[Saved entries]
╔══
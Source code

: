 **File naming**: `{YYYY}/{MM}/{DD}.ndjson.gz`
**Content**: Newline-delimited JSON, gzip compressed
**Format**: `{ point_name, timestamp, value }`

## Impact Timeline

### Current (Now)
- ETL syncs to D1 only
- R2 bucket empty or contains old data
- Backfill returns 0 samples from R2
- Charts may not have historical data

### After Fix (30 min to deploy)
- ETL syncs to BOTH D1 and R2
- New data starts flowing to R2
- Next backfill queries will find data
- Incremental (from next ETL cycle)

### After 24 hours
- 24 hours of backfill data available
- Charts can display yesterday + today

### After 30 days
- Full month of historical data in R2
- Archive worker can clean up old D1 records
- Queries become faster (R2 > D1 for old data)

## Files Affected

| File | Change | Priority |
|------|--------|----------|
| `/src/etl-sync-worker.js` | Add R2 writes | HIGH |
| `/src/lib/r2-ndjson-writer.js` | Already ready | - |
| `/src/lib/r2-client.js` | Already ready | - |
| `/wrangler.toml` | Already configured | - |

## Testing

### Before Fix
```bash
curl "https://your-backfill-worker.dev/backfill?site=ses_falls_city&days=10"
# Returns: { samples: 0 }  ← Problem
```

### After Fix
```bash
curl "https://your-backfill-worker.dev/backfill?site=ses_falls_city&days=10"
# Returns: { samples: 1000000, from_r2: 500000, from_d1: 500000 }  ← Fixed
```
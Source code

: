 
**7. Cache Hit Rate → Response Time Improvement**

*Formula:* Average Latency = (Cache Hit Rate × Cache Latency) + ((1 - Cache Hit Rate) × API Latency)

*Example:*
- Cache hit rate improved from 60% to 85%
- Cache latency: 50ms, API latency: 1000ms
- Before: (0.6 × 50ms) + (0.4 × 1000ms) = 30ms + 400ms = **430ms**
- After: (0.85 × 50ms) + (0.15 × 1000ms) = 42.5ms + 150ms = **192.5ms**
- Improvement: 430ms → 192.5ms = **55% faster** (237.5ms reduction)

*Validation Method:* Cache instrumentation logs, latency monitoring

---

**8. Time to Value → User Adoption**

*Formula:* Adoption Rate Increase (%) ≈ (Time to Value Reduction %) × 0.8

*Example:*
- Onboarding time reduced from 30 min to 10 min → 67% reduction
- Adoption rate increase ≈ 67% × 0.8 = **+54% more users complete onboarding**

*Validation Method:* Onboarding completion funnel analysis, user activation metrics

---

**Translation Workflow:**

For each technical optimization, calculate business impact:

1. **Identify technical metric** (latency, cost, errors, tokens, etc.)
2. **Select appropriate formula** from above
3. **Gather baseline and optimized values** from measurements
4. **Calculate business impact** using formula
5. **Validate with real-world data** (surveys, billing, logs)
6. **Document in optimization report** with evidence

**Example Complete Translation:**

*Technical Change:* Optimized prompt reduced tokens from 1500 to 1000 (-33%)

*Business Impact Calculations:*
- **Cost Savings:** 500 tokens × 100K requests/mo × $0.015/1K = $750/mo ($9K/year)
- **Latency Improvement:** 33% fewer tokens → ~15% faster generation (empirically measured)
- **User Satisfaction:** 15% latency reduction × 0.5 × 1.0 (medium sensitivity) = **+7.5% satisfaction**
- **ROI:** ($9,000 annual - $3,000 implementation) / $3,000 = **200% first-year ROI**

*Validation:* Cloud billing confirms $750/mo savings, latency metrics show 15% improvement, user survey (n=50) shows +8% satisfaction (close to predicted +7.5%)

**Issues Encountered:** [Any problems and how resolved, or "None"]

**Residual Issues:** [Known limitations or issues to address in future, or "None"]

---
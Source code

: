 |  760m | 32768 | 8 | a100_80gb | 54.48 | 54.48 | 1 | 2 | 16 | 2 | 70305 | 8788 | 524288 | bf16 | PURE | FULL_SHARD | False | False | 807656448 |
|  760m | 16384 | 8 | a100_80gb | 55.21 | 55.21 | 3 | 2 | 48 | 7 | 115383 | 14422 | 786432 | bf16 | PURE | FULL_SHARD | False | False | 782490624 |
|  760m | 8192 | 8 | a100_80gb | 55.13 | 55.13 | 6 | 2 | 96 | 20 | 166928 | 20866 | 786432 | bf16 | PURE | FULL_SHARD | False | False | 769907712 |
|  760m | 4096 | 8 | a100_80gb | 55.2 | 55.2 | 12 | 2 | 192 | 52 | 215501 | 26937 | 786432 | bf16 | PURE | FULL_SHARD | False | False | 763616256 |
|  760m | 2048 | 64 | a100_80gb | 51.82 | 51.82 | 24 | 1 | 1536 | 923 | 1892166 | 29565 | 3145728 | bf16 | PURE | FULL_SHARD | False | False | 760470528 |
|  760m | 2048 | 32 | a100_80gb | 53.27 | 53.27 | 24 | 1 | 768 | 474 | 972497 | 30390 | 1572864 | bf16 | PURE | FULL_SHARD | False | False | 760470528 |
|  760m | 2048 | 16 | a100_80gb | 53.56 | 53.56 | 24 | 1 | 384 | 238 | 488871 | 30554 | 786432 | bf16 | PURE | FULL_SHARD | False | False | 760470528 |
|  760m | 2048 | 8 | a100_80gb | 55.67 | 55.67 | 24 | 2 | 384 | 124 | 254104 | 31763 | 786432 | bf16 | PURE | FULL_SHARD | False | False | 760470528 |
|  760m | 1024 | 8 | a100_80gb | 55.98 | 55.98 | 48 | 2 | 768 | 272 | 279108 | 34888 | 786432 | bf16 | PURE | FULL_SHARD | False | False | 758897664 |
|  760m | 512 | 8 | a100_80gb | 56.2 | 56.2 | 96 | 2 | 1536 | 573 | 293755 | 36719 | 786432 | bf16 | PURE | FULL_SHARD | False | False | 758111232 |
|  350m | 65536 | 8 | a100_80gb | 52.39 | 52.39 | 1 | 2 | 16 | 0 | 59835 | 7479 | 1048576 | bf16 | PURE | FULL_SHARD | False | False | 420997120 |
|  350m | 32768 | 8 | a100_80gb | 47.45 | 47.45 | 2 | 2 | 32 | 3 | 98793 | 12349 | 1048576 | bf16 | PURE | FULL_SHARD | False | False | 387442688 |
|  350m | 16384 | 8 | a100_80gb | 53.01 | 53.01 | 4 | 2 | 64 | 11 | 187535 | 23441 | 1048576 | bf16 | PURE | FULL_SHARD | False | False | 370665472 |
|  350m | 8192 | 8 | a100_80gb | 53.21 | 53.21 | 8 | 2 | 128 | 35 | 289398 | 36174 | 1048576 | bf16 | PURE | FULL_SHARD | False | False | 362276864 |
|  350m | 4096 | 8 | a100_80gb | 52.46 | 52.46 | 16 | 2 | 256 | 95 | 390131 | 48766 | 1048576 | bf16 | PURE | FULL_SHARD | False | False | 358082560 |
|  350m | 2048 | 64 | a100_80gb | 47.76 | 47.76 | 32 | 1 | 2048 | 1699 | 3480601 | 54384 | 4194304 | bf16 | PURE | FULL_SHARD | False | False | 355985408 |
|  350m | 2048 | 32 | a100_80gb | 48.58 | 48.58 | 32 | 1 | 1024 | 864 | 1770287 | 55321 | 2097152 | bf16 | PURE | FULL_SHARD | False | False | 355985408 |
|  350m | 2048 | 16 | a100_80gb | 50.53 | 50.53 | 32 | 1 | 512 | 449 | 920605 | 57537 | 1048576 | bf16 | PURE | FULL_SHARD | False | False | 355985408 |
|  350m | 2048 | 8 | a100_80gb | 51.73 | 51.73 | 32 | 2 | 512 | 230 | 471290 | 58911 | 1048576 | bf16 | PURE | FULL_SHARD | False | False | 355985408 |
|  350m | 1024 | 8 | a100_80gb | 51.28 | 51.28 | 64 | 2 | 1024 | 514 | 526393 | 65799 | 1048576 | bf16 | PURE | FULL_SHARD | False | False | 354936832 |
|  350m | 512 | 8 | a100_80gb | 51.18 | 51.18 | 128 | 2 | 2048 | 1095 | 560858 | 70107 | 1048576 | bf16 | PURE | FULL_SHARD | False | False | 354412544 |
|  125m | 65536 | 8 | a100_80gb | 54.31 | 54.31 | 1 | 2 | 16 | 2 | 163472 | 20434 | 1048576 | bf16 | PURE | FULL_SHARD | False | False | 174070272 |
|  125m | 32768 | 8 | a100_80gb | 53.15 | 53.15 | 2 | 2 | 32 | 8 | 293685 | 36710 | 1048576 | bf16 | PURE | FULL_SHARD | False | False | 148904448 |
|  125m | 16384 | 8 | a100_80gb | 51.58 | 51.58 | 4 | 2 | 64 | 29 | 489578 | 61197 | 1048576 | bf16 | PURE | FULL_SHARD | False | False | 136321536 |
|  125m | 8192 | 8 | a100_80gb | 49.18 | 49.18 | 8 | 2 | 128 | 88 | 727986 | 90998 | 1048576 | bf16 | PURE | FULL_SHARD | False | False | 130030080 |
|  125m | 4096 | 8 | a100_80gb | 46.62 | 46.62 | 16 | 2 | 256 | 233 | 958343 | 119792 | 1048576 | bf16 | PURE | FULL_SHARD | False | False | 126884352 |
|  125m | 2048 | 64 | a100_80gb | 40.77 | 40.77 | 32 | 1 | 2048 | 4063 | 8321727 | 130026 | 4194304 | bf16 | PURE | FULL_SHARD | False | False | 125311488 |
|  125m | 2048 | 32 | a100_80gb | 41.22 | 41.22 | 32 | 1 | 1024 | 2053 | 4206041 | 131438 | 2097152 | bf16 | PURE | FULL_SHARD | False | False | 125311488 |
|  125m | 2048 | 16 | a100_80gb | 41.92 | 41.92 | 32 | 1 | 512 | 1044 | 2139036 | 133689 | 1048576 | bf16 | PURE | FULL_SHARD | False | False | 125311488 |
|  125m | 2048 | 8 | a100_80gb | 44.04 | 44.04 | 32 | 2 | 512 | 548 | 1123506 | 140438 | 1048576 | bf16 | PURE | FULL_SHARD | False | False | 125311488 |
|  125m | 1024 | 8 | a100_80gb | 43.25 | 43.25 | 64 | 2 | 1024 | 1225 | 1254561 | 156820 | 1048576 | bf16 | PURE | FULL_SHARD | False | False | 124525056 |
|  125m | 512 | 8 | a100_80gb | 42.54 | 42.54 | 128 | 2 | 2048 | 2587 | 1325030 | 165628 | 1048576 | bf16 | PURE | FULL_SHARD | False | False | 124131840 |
╚══
INSTRUCTIONS TO FOLLOW
Restate the data verbatim through the "- Charts may not have historical data" line.

ANSWER TO THE EXERCISE
Source code

: **File naming**: `{YYYY}/{MM}/{DD}.ndjson.gz`
**Content**: Newline-delimited JSON, gzip compressed
**Format**: `{ point_name, timestamp, value }`

## Impact Timeline

### Current (Now)
- ETL syncs to D1 only
- R2 bucket empty or contains old data
- Backfill returns 0 samples from R2
- Charts may not have historical data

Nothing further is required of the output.